This year’s Portland Bridge Swim took place on Sunday, July 7. We were proud to host the USMS National Championships for the second year, welcoming 81 solo swimmers and 19 relay teams from 17 states. Of those, 33 solo swimmers and another 16 relay swimmers were Oregon Masters swimmers. We love our visitors, but are especially proud of our local swimmers! Full results can be found here:
The race was supported by USMS and its sponsors, as well as Swim Trek and Alder Creek Kayak. OMS board member Susie Young lets us put our radio repeater on her back deck every year, and this year the Boathouse Apartments agreed to let us put our second repeater on their roof.
It takes an army of volunteers to make this race happen, and we are fortunate to have a crew of dedicated workers who come out year after year. An 11-mile race requires groups of volunteers that are unusual for Masters events. These include Rob Steffeck’s crew of power boaters and safety officials to oversee the course, as well as race officials who enforce rules from kayaks out among the swimmers. Ben Karlin managed all those race officials, joining Safety Director Tim Waud on the command boat to keep a watchful eye on things. We are lucky to have good relationships with kayakers in the area, and they come out to escort our swimmers from out of town. This year, because it was a National Championship, we had an unusually high number of requests for escorts. Escort Coordinator Merri Compton managed to find volunteer escorts for 25 swimmers, as well as course volunteers. We may well have recruited every kayaker in the city.

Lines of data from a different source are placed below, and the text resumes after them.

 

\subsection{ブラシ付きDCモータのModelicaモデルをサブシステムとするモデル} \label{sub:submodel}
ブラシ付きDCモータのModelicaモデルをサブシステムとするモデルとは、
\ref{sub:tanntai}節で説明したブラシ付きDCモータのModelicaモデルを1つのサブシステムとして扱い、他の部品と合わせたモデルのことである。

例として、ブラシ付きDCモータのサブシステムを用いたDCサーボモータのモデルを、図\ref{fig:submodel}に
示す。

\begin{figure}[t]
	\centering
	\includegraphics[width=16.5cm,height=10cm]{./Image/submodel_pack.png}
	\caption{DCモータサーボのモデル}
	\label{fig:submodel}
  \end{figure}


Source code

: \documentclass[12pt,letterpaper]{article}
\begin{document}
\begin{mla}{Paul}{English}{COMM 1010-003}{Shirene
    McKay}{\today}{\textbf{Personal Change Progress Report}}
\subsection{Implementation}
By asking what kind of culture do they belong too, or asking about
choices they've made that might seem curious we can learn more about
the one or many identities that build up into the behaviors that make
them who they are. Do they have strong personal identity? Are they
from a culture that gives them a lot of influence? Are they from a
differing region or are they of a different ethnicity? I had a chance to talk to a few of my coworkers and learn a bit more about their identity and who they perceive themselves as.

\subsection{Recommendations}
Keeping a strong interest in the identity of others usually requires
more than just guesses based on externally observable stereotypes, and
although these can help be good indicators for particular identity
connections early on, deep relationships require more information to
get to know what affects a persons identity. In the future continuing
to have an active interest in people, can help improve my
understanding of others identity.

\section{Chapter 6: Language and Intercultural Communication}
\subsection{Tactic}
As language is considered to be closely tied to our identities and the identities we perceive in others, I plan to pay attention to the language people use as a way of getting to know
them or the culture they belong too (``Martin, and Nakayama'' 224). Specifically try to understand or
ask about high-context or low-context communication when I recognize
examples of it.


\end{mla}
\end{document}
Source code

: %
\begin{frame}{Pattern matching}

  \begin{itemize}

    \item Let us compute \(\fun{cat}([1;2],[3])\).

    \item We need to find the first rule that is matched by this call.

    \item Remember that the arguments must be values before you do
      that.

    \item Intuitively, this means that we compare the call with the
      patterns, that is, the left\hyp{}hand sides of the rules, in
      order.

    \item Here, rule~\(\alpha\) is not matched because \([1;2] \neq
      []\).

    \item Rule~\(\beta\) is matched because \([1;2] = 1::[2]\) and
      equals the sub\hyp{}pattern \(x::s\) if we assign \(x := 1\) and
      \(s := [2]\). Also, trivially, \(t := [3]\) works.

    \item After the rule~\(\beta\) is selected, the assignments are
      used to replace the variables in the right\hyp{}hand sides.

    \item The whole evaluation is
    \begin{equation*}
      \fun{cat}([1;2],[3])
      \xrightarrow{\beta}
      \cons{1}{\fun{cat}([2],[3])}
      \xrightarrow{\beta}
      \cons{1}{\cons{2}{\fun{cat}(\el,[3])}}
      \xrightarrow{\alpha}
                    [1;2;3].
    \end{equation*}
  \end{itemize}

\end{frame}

Race weekend started with a pre-race pasta feed in the beautiful event space at Jacobsen Salt. The dinner allows local and out-of-town swimmers to get together and commiserate before the big day. It gives us a chance to welcome them all and share our wonderful swimming community. Safety Director Tim Waud emcee’d, greeting everyone and asking everyone to introduce themselves and ask questions. We loved getting to meet everyone and hope more swimmers and OMS members will join in the party in future years.
Race day starts ungodly early for everyone. With a 7:30 start time, volunteers and swimmers are at the start site before the sun is. Julie Andrade’s crack team of registration volunteers had everybody signing in and getting situated, while rental kayaks were picked up and swimmers’ pre-race jitters were jittered. The pre-race briefing was actually shorter this year, staying well away from last year’s record-setting 24 hours and 18 minute talk time (sarcasm intended). On a very sad and serious note, race organizers held a moment of silence in honor of swimmer #23, Charles van der Horst, who was lost during the 8 Bridges Hudson River race last month. He was registered to swim the Portland Bridge Swim and we all felt his absence.

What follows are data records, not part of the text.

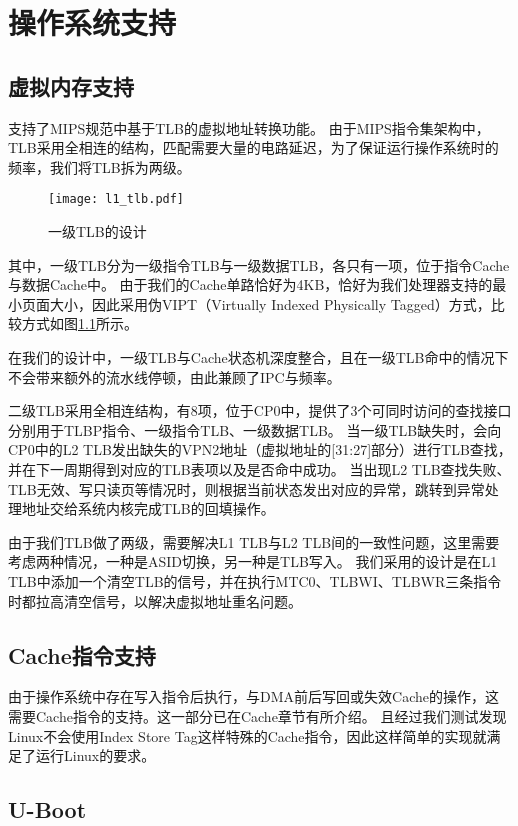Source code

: \chapter{操作系统支持}

\section{虚拟内存支持}

\cpuname 支持了MIPS规范中基于TLB的虚拟地址转换功能。
由于MIPS指令集架构中，TLB采用全相连的结构，匹配需要大量的电路延迟，为了保证运行操作系统时的频率，我们将TLB拆为两级。

\begin{figure}[h]
    \centering
    \texttt{[image: l1\_tlb.pdf]}
    \caption{一级TLB的设计}
    \label{img:l1_tlb}
\end{figure}

其中，一级TLB分为一级指令TLB与一级数据TLB，各只有一项，位于指令Cache与数据Cache中。
由于我们的Cache单路恰好为4KB，恰好为我们处理器支持的最小页面大小，因此采用伪VIPT（Virtually Indexed Physically Tagged）方式，比较方式如图\ref{img:l1_tlb}所示。

在我们的设计中，一级TLB与Cache状态机深度整合，且在一级TLB命中的情况下不会带来额外的流水线停顿，由此兼顾了IPC与频率。

二级TLB采用全相连结构，有8项，位于CP0中，提供了3个可同时访问的查找接口分别用于TLBP指令、一级指令TLB、一级数据TLB。
当一级TLB缺失时，会向CP0中的L2 TLB发出缺失的VPN2地址（虚拟地址的[31:27]部分）进行TLB查找，并在下一周期得到对应的TLB表项以及是否命中成功。
当出现L2 TLB查找失败、TLB无效、写只读页等情况时，则根据当前状态发出对应的异常，跳转到异常处理地址交给系统内核完成TLB的回填操作。

由于我们TLB做了两级，需要解决L1 TLB与L2 TLB间的一致性问题，这里需要考虑两种情况，一种是ASID切换，另一种是TLB写入。
我们采用的设计是在L1 TLB中添加一个清空TLB的信号，并在执行MTC0、TLBWI、TLBWR三条指令时都拉高清空信号，以解决虚拟地址重名问题。

\section{Cache指令支持}

由于操作系统中存在写入指令后执行，与DMA前后写回或失效Cache的操作，这需要Cache指令的支持。这一部分已在Cache章节有所介绍。
且经过我们测试发现Linux不会使用Index Store Tag这样特殊的Cache指令，因此这样简单的实现就满足了运行Linux的要求。

\section{U-Boot}

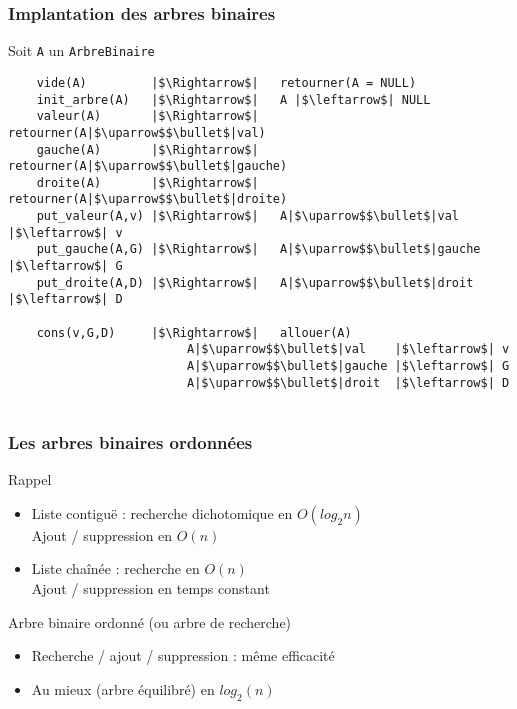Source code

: \documentclass[table,handout,tikz,12pt,svgnames]{beamer}
\begin{document}
\begin{frame}[fragile=singleslide]
	\frametitle{Implantation des arbres binaires}
	\begin{block}{Soit \texttt{A} un \texttt{ArbreBinaire}}
		\begin{verbatim}
	vide(A)         |$\Rightarrow$|   retourner(A = NULL)
	init_arbre(A)   |$\Rightarrow$|   A |$\leftarrow$| NULL
	valeur(A)       |$\Rightarrow$|   retourner(A|$\uparrow$$\bullet$|val)
	gauche(A)       |$\Rightarrow$|   retourner(A|$\uparrow$$\bullet$|gauche)
	droite(A)       |$\Rightarrow$|   retourner(A|$\uparrow$$\bullet$|droite)
	put_valeur(A,v) |$\Rightarrow$|   A|$\uparrow$$\bullet$|val    |$\leftarrow$| v
	put_gauche(A,G) |$\Rightarrow$|   A|$\uparrow$$\bullet$|gauche |$\leftarrow$| G
	put_droite(A,D) |$\Rightarrow$|   A|$\uparrow$$\bullet$|droit  |$\leftarrow$| D

	cons(v,G,D)     |$\Rightarrow$|   allouer(A)
                         A|$\uparrow$$\bullet$|val    |$\leftarrow$| v
                         A|$\uparrow$$\bullet$|gauche |$\leftarrow$| G
                         A|$\uparrow$$\bullet$|droit  |$\leftarrow$| D


		\end{verbatim}
	\end{block}
\end{frame}


\begin{frame}[fragile=singleslide]
	\frametitle{Les arbres binaires ordonnées}
	\begin{block}{Rappel}
		\begin{itemize}
			\item Liste contiguë : recherche dichotomique en $O(log_2n)$\\
			Ajout / suppression en $O(n)$
			\item Liste chaînée : recherche en $O(n)$\\
			Ajout / suppression en temps constant
		\end{itemize}
	\end{block}
	\begin{block}{Arbre binaire ordonné (ou arbre de recherche)}
		\begin{itemize}
			\item Recherche / ajout / suppression : même efficacité
			\item Au mieux (arbre équilibré) en $log_2(n)$
		\end{itemize}
	\end{block}
\end{frame}
\end{document}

The first wave left the Sellwood Bridge at 7:25 AM, heading off into beautiful glassy water under overcast skies. It was gloomy, but great conditions for the swimmers. The same can’t totally be said for the water temperature, which had flirted with 70 degrees earlier in the week but was back down to 68 on race day. That temperature was great for some, but difficult for others.
This year’s field was full of many return swimmers, including 11 people who have competed in the solo race three times or more. We saw fast swimmers from Oregon and across the country, as well as so many swimmers attempting their first marathon swim. On a day when the US Women’s Soccer team won the World Cup, Mackenzie Leake of Stanford Masters became the first woman ever to win the Portland Bridge Swim in 4:59:18. She edged out Oregon’s own Hardy Lussier, after losing to him last year by 23 seconds. This year they swam neck and neck for 11 miles and when they finished, each spoke graciously and admiringly of the other and the fun they had racing together.

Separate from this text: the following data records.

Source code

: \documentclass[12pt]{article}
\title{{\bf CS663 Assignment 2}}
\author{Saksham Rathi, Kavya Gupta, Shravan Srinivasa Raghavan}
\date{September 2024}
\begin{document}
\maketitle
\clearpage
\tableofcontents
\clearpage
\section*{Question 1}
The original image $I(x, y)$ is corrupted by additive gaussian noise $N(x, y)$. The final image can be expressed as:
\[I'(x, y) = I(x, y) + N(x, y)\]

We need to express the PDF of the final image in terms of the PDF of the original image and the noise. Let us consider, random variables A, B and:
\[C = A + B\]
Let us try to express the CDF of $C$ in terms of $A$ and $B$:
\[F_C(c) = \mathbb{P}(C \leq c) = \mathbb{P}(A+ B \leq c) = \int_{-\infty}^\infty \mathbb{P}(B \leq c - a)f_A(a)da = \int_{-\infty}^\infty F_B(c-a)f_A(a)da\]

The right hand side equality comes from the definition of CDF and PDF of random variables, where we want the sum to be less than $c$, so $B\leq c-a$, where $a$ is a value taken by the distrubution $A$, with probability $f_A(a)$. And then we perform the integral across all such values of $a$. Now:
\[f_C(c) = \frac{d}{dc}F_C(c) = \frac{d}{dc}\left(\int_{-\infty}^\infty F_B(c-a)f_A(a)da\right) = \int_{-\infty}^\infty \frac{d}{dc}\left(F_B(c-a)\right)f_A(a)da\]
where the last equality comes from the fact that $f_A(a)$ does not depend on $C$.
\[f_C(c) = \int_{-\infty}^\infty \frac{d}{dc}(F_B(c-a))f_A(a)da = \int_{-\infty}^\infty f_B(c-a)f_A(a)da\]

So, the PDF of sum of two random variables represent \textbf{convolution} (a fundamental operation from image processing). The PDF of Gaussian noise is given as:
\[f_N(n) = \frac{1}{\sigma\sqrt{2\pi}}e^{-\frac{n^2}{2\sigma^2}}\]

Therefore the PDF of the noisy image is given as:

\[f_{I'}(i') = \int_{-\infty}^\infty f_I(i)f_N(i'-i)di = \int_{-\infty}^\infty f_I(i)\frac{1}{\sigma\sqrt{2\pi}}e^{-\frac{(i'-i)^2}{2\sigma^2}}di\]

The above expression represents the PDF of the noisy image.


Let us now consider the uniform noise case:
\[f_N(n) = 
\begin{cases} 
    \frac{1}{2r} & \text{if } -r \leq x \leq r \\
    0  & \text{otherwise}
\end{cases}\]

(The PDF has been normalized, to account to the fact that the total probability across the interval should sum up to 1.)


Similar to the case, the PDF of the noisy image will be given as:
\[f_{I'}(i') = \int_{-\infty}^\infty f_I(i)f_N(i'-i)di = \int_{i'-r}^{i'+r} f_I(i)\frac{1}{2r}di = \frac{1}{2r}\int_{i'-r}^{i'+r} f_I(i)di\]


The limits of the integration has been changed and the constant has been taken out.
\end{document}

We got to see so many people complete this race, and hear their stories of how they got to the beach in Cathedral Park. We never get tired of watching them do their hard work, and being there to cheer for them when they step out of the water in Cathedral Park. Despite the Race Director’s habit of cackling during the pre-race briefing while discussing the challenges of the course, she gets choked up every time another swimmer crosses the finish line. We are so proud of all our swimmers and were honored to have them join us.
Next year’s race will go back to our usual pattern, the second Sunday in July, and will fall on July 12. It will not be a National Championship, which should make life a little easier for our kayak recruiter. Registration will open on January 1, 2020, and will again require a qualifying time of 5000 m or 5500 yds in 1:45 or less. We look forward to seeing everyone on the river again next year!